Parallel Programming with Hints(转)

本文深入探讨了自动并行化的概念及其在Haskell和.NET中的实现方式,通过实例展示了如何在这些编程环境中利用并行化提高程序性能,并对比了两者在并行编程上的特点与应用。

Parallel Programming with Hints(转)

 

Wouldn’t it be nice to be able to write sequential programs and let the compiler or the runtime automatically find opportunities for parallel execution? Something like this is already being done on a micro scale inside processors. As much as possible, they try to execute individual instructions in parallel. Of course they have to figure out data dependencies and occasionally stall the pipeline or idle while waiting for a memory fetch. More sophisticated processors are even able to speculate–they guess a value that hasn’t been calculated or fetched yet and run speculative execution. When the value is finally available, they compare it with their guess and either discard or commit the execution.

If processors can do it, why can’t a language runtime do the same on a larger scale? It would solve the problem of effectively using all those cores that keep multiplying like rabbits on a chip.

The truth is, we haven’t figured out yet how to do it. Automatic parallelization is, in general, too complex. But if the programmer is willing to provide just enough hints to the compiler, the runtime might figure things out. Such programming model is called semi-implicit parallelism and has been implemented in two very different environments, in Haskell and in .NET. The two relevant papers I’m going to discuss are Runtime Support for Multicore Haskell and The Design of a Task Parallel Library.

In both cases the idea is to tell the compiler that certain calculations may be done in parallel. It doesn’t necessarily mean that the code will be executed in multiple threads–the runtime makes this decision depending on the number of cores and their availability. The important thing is that, other than providing those hints, the programmer doesn’t have to deal with threads or, at least in Haskell, with synchronization. I will start with Haskell but, if you’re not into functional programming, you may skip to .NET and the Task Parallel Library (and hopefully come back to Haskell later).

In Multicore Haskell

In Haskell, you hint at parallel execution using the par combinator, which you insert between two expressions, like this: e1 `par` e2. The runtime then creates a spark for the left hand side expression (here, e1). A spark is a deferred calculation that may be executed in parallel (in the .NET implementation a spark is called a task). Notice that, in Haskell, which is a lazy programming language, all calculations are, by design, deferred until their results are needed; at which point their evaluation is forced. The same mechanism kicks in when the result of a spark is needed–and it hasn’t been calculated in parallel yet. In such a case the spark is immediately evaluated in the current thread (thus forfeiting the chance for parallel execution). The hope is though that enough sparks will be ready before their results are needed, leading to an overall speedup.

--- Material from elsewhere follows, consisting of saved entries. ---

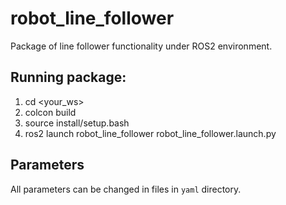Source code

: # robot_line_follower
Package of line follower functionality under ROS2 environment.

## Running package: 
1. cd <your_ws> 
2. colcon build 
3. source install/setup.bash 
4. ros2 launch robot_line_follower robot_line_follower.launch.py 

## Parameters
All parameters can be changed in files in `yaml` directory.
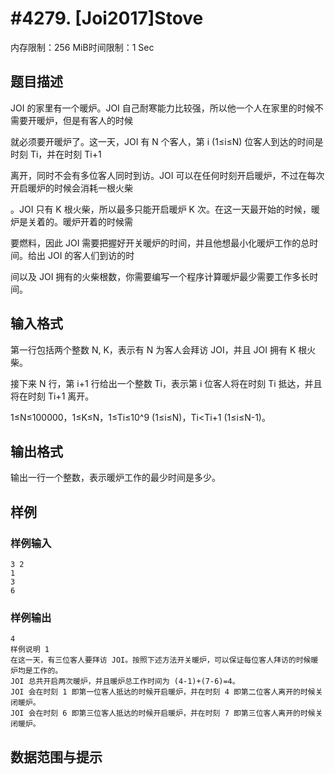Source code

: # #4279. [Joi2017]Stove

内存限制：256 MiB时间限制：1 Sec

## 题目描述

JOI 的家里有一个暖炉。JOI 自己耐寒能力比较强，所以他一个人在家里的时候不需要开暖炉，但是有客人的时候

就必须要开暖炉了。这一天，JOI 有 N 个客人，第 i (1&le;i&le;N) 位客人到达的时间是时刻 Ti，并在时刻 Ti+1 

离开，同时不会有多位客人同时到访。JOI 可以在任何时刻开启暖炉，不过在每次开启暖炉的时候会消耗一根火柴

。JOI 只有 K 根火柴，所以最多只能开启暖炉 K 次。在这一天最开始的时候，暖炉是关着的。暖炉开着的时候需

要燃料，因此 JOI 需要把握好开关暖炉的时间，并且他想最小化暖炉工作的总时间。给出 JOI 的客人们到访的时

间以及 JOI 拥有的火柴根数，你需要编写一个程序计算暖炉最少需要工作多长时间。

## 输入格式

第一行包括两个整数 N, K，表示有 N 为客人会拜访 JOI，并且 JOI 拥有 K 根火柴。

接下来 N 行，第 i+1 行给出一个整数 Ti，表示第 i 位客人将在时刻 Ti 抵达，并且将在时刻 Ti+1 离开。

1&le;N&le;100000，1&le;K&le;N，1&le;Ti&le;10^9 (1&le;i&le;N)，Ti<Ti+1 (1&le;i&le;N-1)。

## 输出格式

输出一行一个整数，表示暖炉工作的最少时间是多少。

## 样例

### 样例输入

    
    3 2 
    1 
    3 
    6
    

### 样例输出

    
    4
    样例说明 1
    在这一天，有三位客人要拜访 JOI。按照下述方法开关暖炉，可以保证每位客人拜访的时候暖炉均是工作的。
    JOI 总共开启两次暖炉，并且暖炉总工作时间为 (4-1)+(7-6)=4。
    JOI 会在时刻 1 即第一位客人抵达的时候开启暖炉，并在时刻 4 即第二位客人离开的时候关闭暖炉。
    JOI 会在时刻 6 即第三位客人抵达的时候开启暖炉，并在时刻 7 即第三位客人离开的时候关闭暖炉。
    

## 数据范围与提示
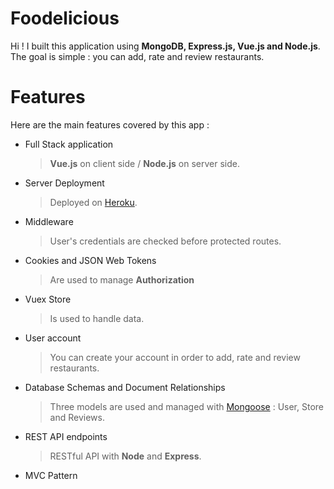 # Foodelicious
Hi ! I built this application using **MongoDB, Express.js, Vue.js and Node.js**. 
The goal is simple : you can add, rate and review restaurants.

# Features

 Here are the main features covered by this app : 
 
- Full Stack application 
	> **Vue.js** on client side / **Node.js** on server side.

-  Server Deployment
	> Deployed on [Heroku](https://foodelicious.herokuapp.com/).

-  Middleware 
	 >User's credentials are checked before protected routes.

- Cookies and JSON Web Tokens
	> Are used to manage **Authorization**

- Vuex Store
	>Is used to handle data.

 - User account
	> You can create your account in order to add, rate and review restaurants.
	
-   Database Schemas and Document Relationships
	> Three models are used and managed with [Mongoose](https://mongoosejs.com/) : User, Store and Reviews.
	
-  REST API endpoints
	> RESTful API with **Node** and  **Express**.

-  MVC Pattern
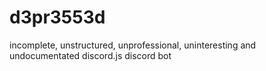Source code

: # d3pr3553d
incomplete, unstructured, unprofessional, uninteresting and undocumentated discord.js discord bot
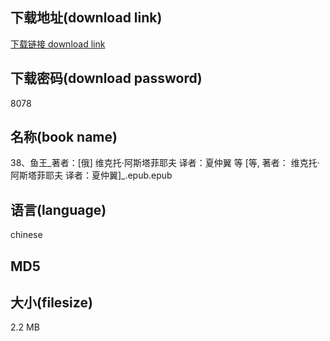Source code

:## 下载地址(download link)
[下载链接 download link](https://voluble-croquembouche-d321dc.netlify.app/?s=38%E3%80%81%E9%B1%BC%E7%8E%8B_%E8%91%97%E8%80%85%EF%BC%9A%5B%E4%BF%84%5D+%E7%BB%B4%E5%85%8B%E6%89%98%C2%B7%E9%98%BF%E6%96%AF%E5%A1%94%E8%8F%B2%E8%80%B6%E5%A4%AB+%E8%AF%91%E8%80%85%EF%BC%9A%E5%A4%8F%E4%BB%B2%E7%BF%BC+%E7%AD%89+%5B%E7%AD%89%2C+%E8%91%97%E8%80%85%EF%BC%9A+%E7%BB%B4%E5%85%8B%E6%89%98%C2%B7%E9%98%BF%E6%96%AF%E5%A1%94%E8%8F%B2%E8%80%B6%E5%A4%AB+%E8%AF%91%E8%80%85%EF%BC%9A%E5%A4%8F%E4%BB%B2%E7%BF%BC%5D_.epub)

## 下载密码(download password)
8078

## 名称(book name)
38、鱼王_著者：[俄] 维克托·阿斯塔菲耶夫 译者：夏仲翼 等 [等, 著者： 维克托·阿斯塔菲耶夫 译者：夏仲翼]_.epub.epub

## 语言(language)
chinese

## MD5


## 大小(filesize)
2.2 MB
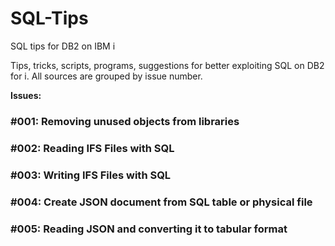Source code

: # SQL-Tips
SQL tips for DB2 on IBM i 

Tips, tricks, scripts, programs, suggestions for better exploiting SQL on DB2 for i. All sources are grouped by issue number.

**Issues:**
### #001: Removing unused objects from libraries
### #002: Reading IFS Files with SQL
### #003: Writing IFS Files with SQL
### #004: Create JSON document from SQL table or physical file
### #005: Reading JSON and converting it to tabular format
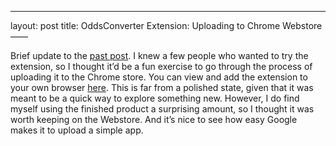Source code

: ---
layout: post
title: OddsConverter Extension\: Uploading to Chrome Webstore
——

Brief update to the [past post](https://dylanpotteroconnell.github.io/bettingextension2/). I knew a few people who wanted to try the extension, so I thought it’d be a fun exercise to go through the process of uploading it to the Chrome store. You can view and add the extension to your own browser [here](https://chrome.google.com/webstore/detail/odds-converter/klechkhopfnjihobbcfeheooaigjjgdg). This is far from a polished state, given that it was meant to be a quick way to explore something new. However, I do find myself using the finished product a surprising amount, so I thought it was worth keeping on the Webstore. And it’s nice to see how easy Google makes it to upload a simple app.

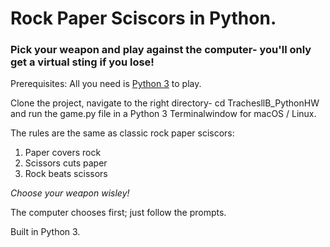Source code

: # Rock Paper Sciscors in Python.

### Pick your weapon and play against the computer- you'll only get a virtual sting if you lose!

Prerequisites: All you need is [Python 3](https://www.python.org/download/releases/3.0/) to play.

Clone the project, navigate to the right directory- cd TrachesllB_PythonHW and run the game.py file in a Python 3 Terminalwindow for macOS / Linux.

The rules are the same as classic rock paper sciscors:
1. Paper covers rock
2. Scissors cuts paper
3. Rock beats scissors

*Choose your weapon wisley!*

The computer chooses first; just follow the prompts.

Built in Python 3.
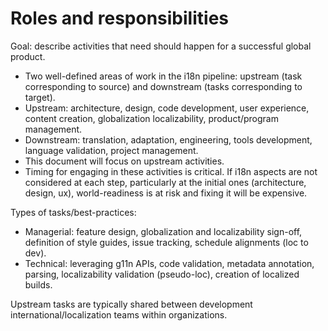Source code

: # Roles and responsibilities 

Goal: describe activities that need should happen for a successful global product.

- Two well-defined areas of work in the i18n pipeline: upstream (task corresponding to source) and downstream (tasks corresponding to target).
- Upstream: architecture, design, code development, user experience, content creation, globalization localizability, product/program management.
- Downstream: translation, adaptation, engineering, tools development, language validation, project management.
- This document will focus on upstream activities.
- Timing for engaging in these activities is critical. If i18n aspects are not considered at each step, particularly at the initial ones (architecture, design, ux), world-readiness is at risk and fixing it will be expensive.

Types of tasks/best-practices:

- Managerial: feature design, globalization and localizability sign-off, definition of style guides, issue tracking, schedule alignments (loc to dev).
- Technical: leveraging g11n APIs, code validation, metadata annotation, parsing, localizability validation (pseudo-loc), creation of localized builds.

Upstream tasks are typically shared between development international/localization teams within organizations.

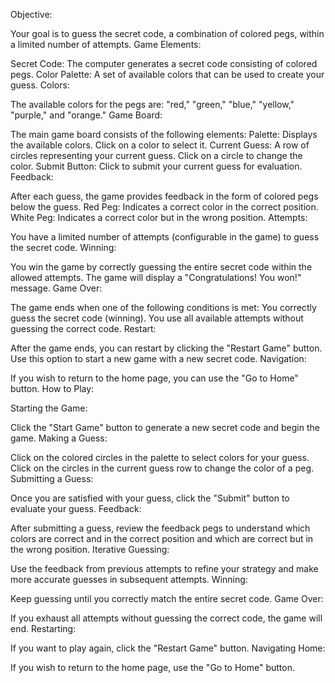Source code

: Objective:

Your goal is to guess the secret code, a combination of colored pegs, within a limited number of attempts.
Game Elements:

Secret Code: The computer generates a secret code consisting of colored pegs.
Color Palette: A set of available colors that can be used to create your guess.
Colors:

The available colors for the pegs are: "red," "green," "blue," "yellow," "purple," and "orange."
Game Board:

The main game board consists of the following elements:
Palette: Displays the available colors. Click on a color to select it.
Current Guess: A row of circles representing your current guess. Click on a circle to change the color.
Submit Button: Click to submit your current guess for evaluation.
Feedback:

After each guess, the game provides feedback in the form of colored pegs below the guess.
Red Peg: Indicates a correct color in the correct position.
White Peg: Indicates a correct color but in the wrong position.
Attempts:

You have a limited number of attempts (configurable in the game) to guess the secret code.
Winning:

You win the game by correctly guessing the entire secret code within the allowed attempts.
The game will display a "Congratulations! You won!" message.
Game Over:

The game ends when one of the following conditions is met:
You correctly guess the secret code (winning).
You use all available attempts without guessing the correct code.
Restart:

After the game ends, you can restart by clicking the "Restart Game" button.
Use this option to start a new game with a new secret code.
Navigation:

If you wish to return to the home page, you can use the "Go to Home" button.
How to Play:

Starting the Game:

Click the "Start Game" button to generate a new secret code and begin the game.
Making a Guess:

Click on the colored circles in the palette to select colors for your guess.
Click on the circles in the current guess row to change the color of a peg.
Submitting a Guess:

Once you are satisfied with your guess, click the "Submit" button to evaluate your guess.
Feedback:

After submitting a guess, review the feedback pegs to understand which colors are correct and in the correct position and which are correct but in the wrong position.
Iterative Guessing:

Use the feedback from previous attempts to refine your strategy and make more accurate guesses in subsequent attempts.
Winning:

Keep guessing until you correctly match the entire secret code.
Game Over:

If you exhaust all attempts without guessing the correct code, the game will end.
Restarting:

If you want to play again, click the "Restart Game" button.
Navigating Home:

If you wish to return to the home page, use the "Go to Home" button.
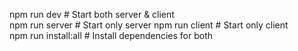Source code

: npm run dev          # Start both server & client  
npm run server       # Start only server
npm run client       # Start only client  
npm run install:all  # Install dependencies for both
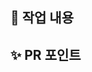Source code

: <!--
PR 제목으로 작업 내용을 간결하게 작성해주세요
-->

## 🔎 작업 내용

<!-- 어떤 작업을 했는지 설명해주세요 -->

## ✨ PR 포인트

<!-- 주요 공유사항이 있다면 적어주세요 -->
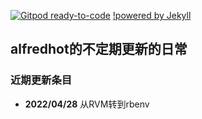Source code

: [![Gitpod ready-to-code](https://img.shields.io/badge/Gitpod-ready--to--code-blue?logo=gitpod)](https://gitpod.io/#https://github.com/alfredhot/alfredhot.github.io)
[!powered by Jekyll](https://img.shields.io/badge/powered_by-Jekyll-blue)
## alfredhot的不定期更新的日常

### 近期更新条目
- **2022/04/28** 从RVM转到rbenv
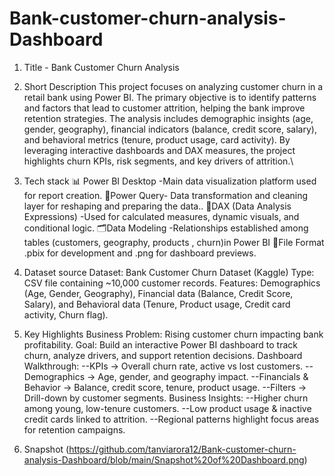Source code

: # Bank-customer-churn-analysis-Dashboard
1. Title - Bank Customer Churn Analysis
2. Short Description 
This project focuses on analyzing customer churn in a retail bank using Power BI. The primary objective is to identify patterns and factors that lead to customer attrition, helping the bank improve retention strategies.
The analysis includes demographic insights (age, gender, geography), financial indicators (balance, credit score, salary), and behavioral metrics (tenure, product usage, card activity). By leveraging interactive dashboards and DAX measures, the project highlights churn KPIs, risk segments, and key drivers of attrition.\

3. Tech stack
   📊 Power BI Desktop -Main data visualization platform used for report creation.
🔄Power Query- Data transformation and cleaning layer for reshaping and preparing the data..
🧮DAX (Data Analysis Expressions) -Used for calculated measures, dynamic visuals, and conditional logic.
🗂Data Modeling -Relationships established among tables (customers, geography, products , churn)in Power BI
📑File Format .pbix for development and .png for dashboard previews.

4. Dataset source
 Dataset: Bank Customer Churn Dataset (Kaggle)
Type: CSV file containing ~10,000 customer records.
Features: Demographics (Age, Gender, Geography), Financial data (Balance, Credit Score, Salary), and Behavioral data (Tenure, Product usage, Credit card activity, Churn flag).

5. Key Highlights
 Business Problem: Rising customer churn impacting bank profitability.
Goal: Build an interactive Power BI dashboard to track churn, analyze drivers, and support retention decisions.
Dashboard Walkthrough:
--KPIs → Overall churn rate, active vs lost customers.
--Demographics → Age, gender, and geography impact.
--Financials & Behavior → Balance, credit score, tenure, product usage.
--Filters → Drill-down by customer segments.
Business Insights:
--Higher churn among young, low-tenure customers.
--Low product usage & inactive credit cards linked to attrition.
--Regional patterns highlight focus areas for retention campaigns.

6. Snapshot
(https://github.com/tanviarora12/Bank-customer-churn-analysis-Dashboard/blob/main/Snapshot%20of%20Dashboard.png)
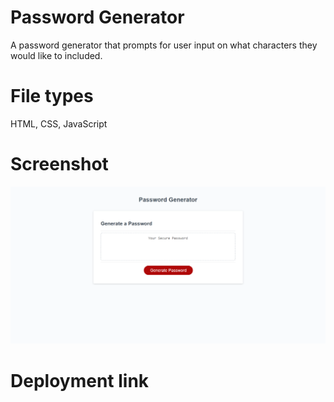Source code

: # Password Generator 
A password generator that prompts for user input on what characters they would like to included. 

# File types
HTML, CSS, JavaScript

# Screenshot
![image](./assets/screenshot.png)

# Deployment link
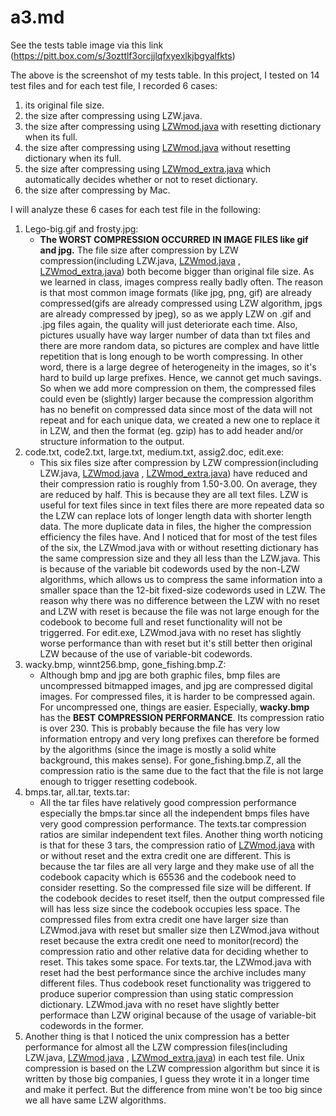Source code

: # a3.md

See the tests table image via this link (https://pitt.box.com/s/3ozttlf3orcjjlqfxyexlkjbgyalfkts)

The above is the screenshot of my tests table. In this project, I tested on 14 test files and for each test file, I recorded 6 cases:

1. its original file size.
2. the size after compressing using LZW.java.
3. the size after compressing using [LZWmod.java](http://lzwmod.java) with resetting dictionary when its full.
4. the size after compressing using [LZWmod.java](http://lzwmod.java) without resetting dictionary when its full.
5. the size after compressing using [LZWmod_extra.java](http://lzwmod.java) which automatically decides whether or not to reset dictionary. 
6. the size after compressing by Mac.

I will analyze these 6 cases for each test file in the following:

1. Lego-big.gif and frosty.jpg:
    - **The WORST COMPRESSION OCCURRED IN IMAGE FILES like gif and jpg.** The file size after compression by LZW compression(including  LZW.java, [LZWmod.java](http://lzwmod.java) ,  [LZWmod_extra.java](http://lzwmod.java)) both become bigger than original file size. As we learned in class, images compress really badly often. The reason is that most common image formats (like jpg, png, gif) are already compressed(gifs are already compressed using LZW algorithm, jpgs are already compressed by jpeg), so as we apply LZW on .gif and .jpg files again, the quality will just deteriorate each time. Also, pictures usually have way larger number of data than txt files and there are more random data, so pictures are complex and have little repetition that is long enough to be worth compressing. In other word, there is a large degree of heterogeneity in the images, so it's hard to build up large prefixes. Hence, we cannot get much savings. So when we add more compression on them, the compressed files could even be (slightly) larger because the compression algorithm has no benefit on compressed data since most of the data will not repeat and for each unique data, we created a new one to replace it in LZW, and then the format (eg. gzip) has to add header and/or structure information to the output.
2. code.txt, code2.txt, large.txt, medium.txt, assig2.doc, edit.exe:
    - This six files size after compression by LZW compression(including  LZW.java, [LZWmod.java](http://lzwmod.java) ,  [LZWmod_extra.java](http://lzwmod.java)) have reduced and their compression ratio is roughly from 1.50-3.00. On average, they are reduced by half. This is because they are all text files. LZW is useful for text files since in text files there are more repeated data so the LZW can replace lots of longer length data with shorter length data. The more duplicate data in files, the higher the compression efficiency the files have. And I noticed that for most of the test files of the six, the LZWmod.java with or without resetting dictionary has the same compression size and they all less than the LZW.java. This is because of the variable bit codewords used by the non-LZW algorithms, which allows us to compress the same information into a smaller space than the 12-bit fixed-size codewords used in LZW. The reason why there was no difference between the LZW with no reset and LZW with reset is because the file was not large enough for the codebook to become full and reset functionality will not be triggerred. For edit.exe, LZWmod.java with no reset has slightly worse performance than with reset but it's still better then original LZW because of the use of variable-bit codewords.
3. wacky.bmp, winnt256.bmp, gone_fishing.bmp.Z:
    - Although bmp and jpg are both graphic files, bmp files are uncompressed bitmapped images, and jpg are compressed digital images. For compressed files, it is harder to be compressed again. For uncompressed one, things are easier. Especially,  **wacky.bmp** has the **BEST COMPRESSION PERFORMANCE**. Its compression ratio is over 230. This is probably because the file has very low information entropy and very long prefixes can therefore be formed by the algorithms (since the image is mostly a solid white background, this makes sense). For gone_fishing.bmp.Z, all the compression ratio is the same due to the fact that the file is not large enough to trigger resetting codebook.  
4. bmps.tar, all.tar, texts.tar: 
    - All the tar files have relatively good compression performance especially the bmps.tar since all the independent bmps files have very good compression performance. The texts.tar compression ratios are similar independent text files. Another thing worth noticing is that for these 3 tars, the compression ratio of [LZWmod.java](http://lzwmod.java) with or without reset and the extra credit one are different. This is because the tar files are all very large and they make use of all the codebook capacity which is 65536 and the codebook need to consider resetting. So the compressed file size will be different. If the codebook decides to reset itself, then the output compressed file will has less size since the codebook occupies less space. The compressed files from extra credit one have larger size than LZWmod.java with reset but smaller size then LZWmod.java without reset because the extra credit one need to monitor(record) the compression ratio and other relative data for deciding whether to reset. This takes some space. For texts.tar, the LZWmod.java with reset had the best performance since the archive includes many different files. Thus codebook reset functionality was triggered to produce superior compression than using static compression dictionary. LZWmod.java with no reset have slightly better performace than LZW original because of the usage of variable-bit codewords in the former.
5. Another thing is that I noticed the unix compression has a better performance for almost all the LZW compression files(including  LZW.java, [LZWmod.java](http://lzwmod.java) ,  [LZWmod_extra.java](http://lzwmod.java)) in each test file. Unix compression is based on the LZW compression algorithm but since it is written by those big companies, I guess they wrote it in a longer time and make it perfect. But the difference from mine won't be too big since we all have same LZW algorithms.
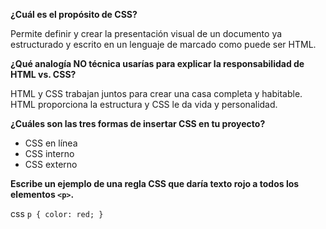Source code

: **¿Cuál es el propósito de CSS?**

Permite definir y crear la presentación visual de un documento ya estructurado y escrito en un lenguaje de marcado como puede ser HTML.

**¿Qué analogía NO técnica usarías para explicar la responsabilidad de HTML vs. CSS?**

HTML y CSS trabajan juntos para crear una casa completa y habitable. HTML proporciona la estructura y CSS le da vida y personalidad.

**¿Cuáles son las tres formas de insertar CSS en tu proyecto?**

* CSS en línea
* CSS interno
* CSS externo

**Escribe un ejemplo de una regla CSS que daría texto rojo a todos los elementos `<p>`.**

css
`p { color: red; }`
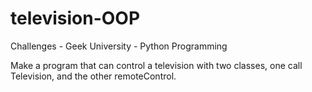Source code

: # television-OOP

Challenges - Geek University - Python Programming

Make a program that can control a television with two classes, one call Television, and the other remoteControl.
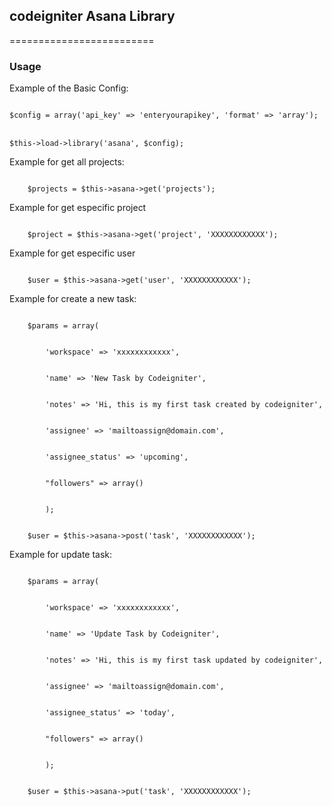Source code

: <h2>codeigniter Asana Library</h2>
=========================

<h3>Usage</h3>
<p>Example of the Basic Config:</p>
<code>
$config = array('api_key' => 'enteryourapikey', 'format' => 'array');
</code>
<br />
<code>
$this->load->library('asana', $config);
</code>

<p>Example for get all projects:</p>
<code>
	$projects = $this->asana->get('projects');
</code>

<p>Example for get especific project</p>
<code>
	$project = $this->asana->get('project', 'XXXXXXXXXXXX');
</code>

<p>Example for get especific user</p>
<code>
	$user = $this->asana->get('user', 'XXXXXXXXXXXX');
</code>

<p>Example for create a new task:</p>
<code>
	$params = array(
    <br />
		'workspace' => 'xxxxxxxxxxxx',
        <br />
		'name' => 'New Task by Codeigniter',
        <br />
		'notes' => 'Hi, this is my first task created by codeigniter',
        <br />
		'assignee' => 'mailtoassign@domain.com',
        <br />
		'assignee_status' => 'upcoming',
        <br />
		"followers" => array()
        <br />
		);
	<br />
	$user = $this->asana->post('task', 'XXXXXXXXXXXX');
</code>

<p>Example for update task:</p>
<code>
	$params = array(
    <br />
		'workspace' => 'xxxxxxxxxxxx',
        <br />
		'name' => 'Update Task by Codeigniter',
        <br />
		'notes' => 'Hi, this is my first task updated by codeigniter',
        <br />
		'assignee' => 'mailtoassign@domain.com',
        <br />
		'assignee_status' => 'today',
        <br />
		"followers" => array()
        <br />
		);
	<br />
	$user = $this->asana->put('task', 'XXXXXXXXXXXX');
</code>
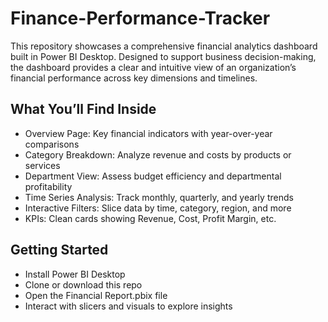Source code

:# Finance-Performance-Tracker

This repository showcases a comprehensive financial analytics dashboard built in Power BI Desktop. Designed to support business decision-making, the dashboard provides a clear and intuitive view of an organization’s financial performance across key dimensions and timelines.


## What You’ll Find Inside
- Overview Page: Key financial indicators with year-over-year comparisons
- Category Breakdown: Analyze revenue and costs by products or services
- Department View: Assess budget efficiency and departmental profitability
- Time Series Analysis: Track monthly, quarterly, and yearly trends
- Interactive Filters: Slice data by time, category, region, and more
- KPIs: Clean cards showing Revenue, Cost, Profit Margin, etc.

 ## Getting Started
- Install Power BI Desktop
- Clone or download this repo
- Open the Financial Report.pbix file
- Interact with slicers and visuals to explore insights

To further control when the sparks are evaluated (whether in parallel or not), Haskell provides another combinator, pseq, which enforces sequencing. You insert it between two expressions, e1 `pseq` e2, to make sure that the left hand side, e1, is evaluated before the evaluation of e2 is started.

I’ll show you how to parallelize the standard map function (in C++ it would be called std::transform). Map applies a function, passed to it as the first argument, to each element of a list, which is passed to it as the second argument. As a Haskell refresher, let me walk you through the implementation of map.

map f []     = []
map f (x:xs) = y:ys
    where y  = f x
          ys = map f xs

Map is implemented recursively, so its definition is split into the base case and the recursive case. The base case just states that map applied to an empty list, [], returns an empty list (it ignores the first argument, f).

If, on the other hand, the list is non-empty, it can be split into its head and tail. This is done through pattern matching–the pattern being (x:xs), where x matches the head element and xs the (possibly empty) tail of the list.

In that case, map is defined to return a new list, (y:ys) whose head is y and tail is ys. The where clause defines those two: y is the result of the application of the function f to x, and ys is the result of the recursive application of map to the tail of the list, xs.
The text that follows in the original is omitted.